Task to carry out: Search term "Changes": please copy every line of the records below that contains it.

[[ Exercise data, beginning ]]

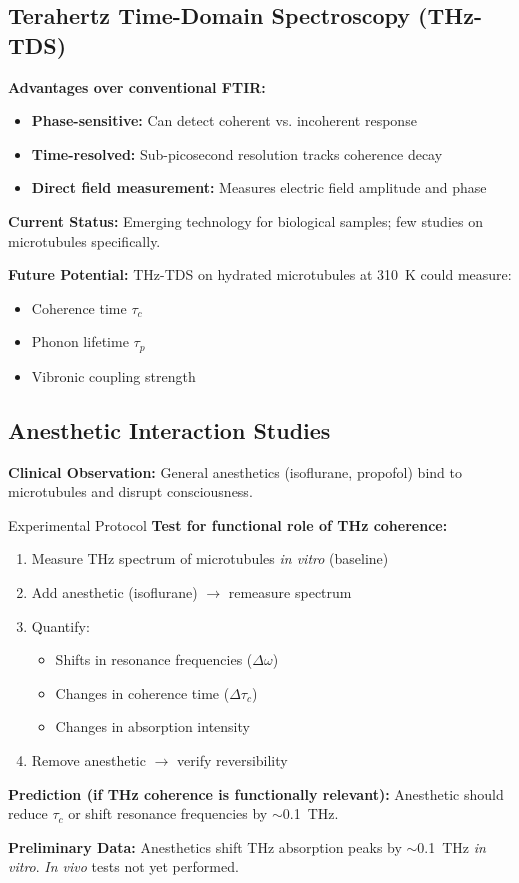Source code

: \subsection{Terahertz Time-Domain Spectroscopy (THz-TDS)}
\label{subsec:app-thz-tds}

\textbf{Advantages over conventional FTIR:}
\begin{itemize}
\item \textbf{Phase-sensitive:} Can detect coherent vs. incoherent response
\item \textbf{Time-resolved:} Sub-picosecond resolution tracks coherence decay
\item \textbf{Direct field measurement:} Measures electric field amplitude and phase
\end{itemize}

\textbf{Current Status:} Emerging technology for biological samples; few studies on microtubules specifically.

\textbf{Future Potential:} THz-TDS on hydrated microtubules at 310~K could measure:
\begin{itemize}
\item Coherence time $\tau_c$
\item Phonon lifetime $\tau_p$  
\item Vibronic coupling strength
\end{itemize}

\subsection{Anesthetic Interaction Studies}
\label{subsec:app-anesthetics}

\textbf{Clinical Observation:} General anesthetics (isoflurane, propofol) bind to microtubules and disrupt consciousness.

\begin{calloutbox}{Experimental Protocol}
\textbf{Test for functional role of THz coherence:}

\begin{enumerate}
\item Measure THz spectrum of microtubules \textit{in vitro} (baseline)
\item Add anesthetic (isoflurane) $\rightarrow$ remeasure spectrum
\item Quantify:
  \begin{itemize}
  \item Shifts in resonance frequencies ($\Delta\omega$)
  \item Changes in coherence time ($\Delta\tau_c$)
  \item Changes in absorption intensity
  \end{itemize}
\item Remove anesthetic $\rightarrow$ verify reversibility
\end{enumerate}

\textbf{Prediction (if THz coherence is functionally relevant):} Anesthetic should reduce $\tau_c$ or shift resonance frequencies by $\sim$0.1~THz.

\textbf{Preliminary Data:} Anesthetics shift THz absorption peaks by $\sim$0.1~THz \textit{in vitro}. \textit{In vivo} tests not yet performed.
\end{calloutbox}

[[ Exercise data, end ]]

Response area:
  \item Changes in coherence time ($\Delta\tau_c$)
  \item Changes in absorption intensity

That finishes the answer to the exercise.